Das habe ich nicht rausgekriegt bis zu meinem letzten Jahr, als ich diese Kinder wegschmelzen lies. In meinem Hinterkopf gab es immer einen Plan, es ihnen irgendwie heimzuzahlen.

Etwas in ihre Rucksäcke schütten, ihre Jacken stellen, solche kindische Sachen. Ich habe es aber nie getan. Nachdem ich endlich den Weg aus dem Fegefeuer gefunden hatte, wollte ich nicht wieder hineingeraten.

In Filmen sind die Rüppel oft hochnäsige reiche Kinder.
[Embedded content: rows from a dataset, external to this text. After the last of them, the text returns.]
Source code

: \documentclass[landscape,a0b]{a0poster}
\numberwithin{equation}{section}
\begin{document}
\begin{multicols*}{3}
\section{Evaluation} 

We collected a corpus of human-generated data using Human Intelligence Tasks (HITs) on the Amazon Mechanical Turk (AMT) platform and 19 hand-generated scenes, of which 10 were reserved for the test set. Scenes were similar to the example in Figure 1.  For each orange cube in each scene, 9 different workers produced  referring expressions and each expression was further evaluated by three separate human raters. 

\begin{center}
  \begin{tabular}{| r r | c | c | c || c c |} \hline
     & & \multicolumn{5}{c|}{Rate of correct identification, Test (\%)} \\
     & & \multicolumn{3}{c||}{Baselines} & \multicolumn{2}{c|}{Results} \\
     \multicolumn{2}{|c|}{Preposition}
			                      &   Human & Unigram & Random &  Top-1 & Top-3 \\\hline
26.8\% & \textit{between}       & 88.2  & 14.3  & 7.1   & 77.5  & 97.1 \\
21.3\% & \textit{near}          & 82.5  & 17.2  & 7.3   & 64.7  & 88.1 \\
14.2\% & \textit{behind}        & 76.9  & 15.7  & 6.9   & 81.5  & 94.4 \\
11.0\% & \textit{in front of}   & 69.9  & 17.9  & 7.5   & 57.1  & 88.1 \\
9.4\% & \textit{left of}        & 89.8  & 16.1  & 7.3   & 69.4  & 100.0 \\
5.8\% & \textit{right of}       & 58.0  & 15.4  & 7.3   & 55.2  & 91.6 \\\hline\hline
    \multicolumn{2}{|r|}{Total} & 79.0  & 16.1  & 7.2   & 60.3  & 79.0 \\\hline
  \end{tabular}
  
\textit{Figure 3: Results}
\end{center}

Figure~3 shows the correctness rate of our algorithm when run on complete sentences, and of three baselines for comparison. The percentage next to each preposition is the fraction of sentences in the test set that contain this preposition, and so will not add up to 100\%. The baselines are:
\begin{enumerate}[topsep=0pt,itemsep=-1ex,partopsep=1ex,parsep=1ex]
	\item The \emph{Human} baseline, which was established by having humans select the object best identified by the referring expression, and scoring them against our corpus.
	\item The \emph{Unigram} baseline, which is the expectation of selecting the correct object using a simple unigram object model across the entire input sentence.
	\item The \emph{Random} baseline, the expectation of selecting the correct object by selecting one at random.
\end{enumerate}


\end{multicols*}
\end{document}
Was für ein blödes Klischee. Klar, manche von ihnen hatten den IQ einer durchschnittlichen Aubergine, aber es gab auch schlaue Kinder in der Gang. Die nettesten haben mich nur ignoriert.

Was den Rest angeht, naja, ich denke irgendetwas an mir hat sie wahrscheinlich angepisst (ich werde jetzt nicht die Liste durchgehen).

Ich weiß noch wie ich eines Tages aus der Pause zurückgekommen bin und – kein Scherz – einen blutigen Tampon in meiner Tasche gefunden habe. Einen blutigen Tampon.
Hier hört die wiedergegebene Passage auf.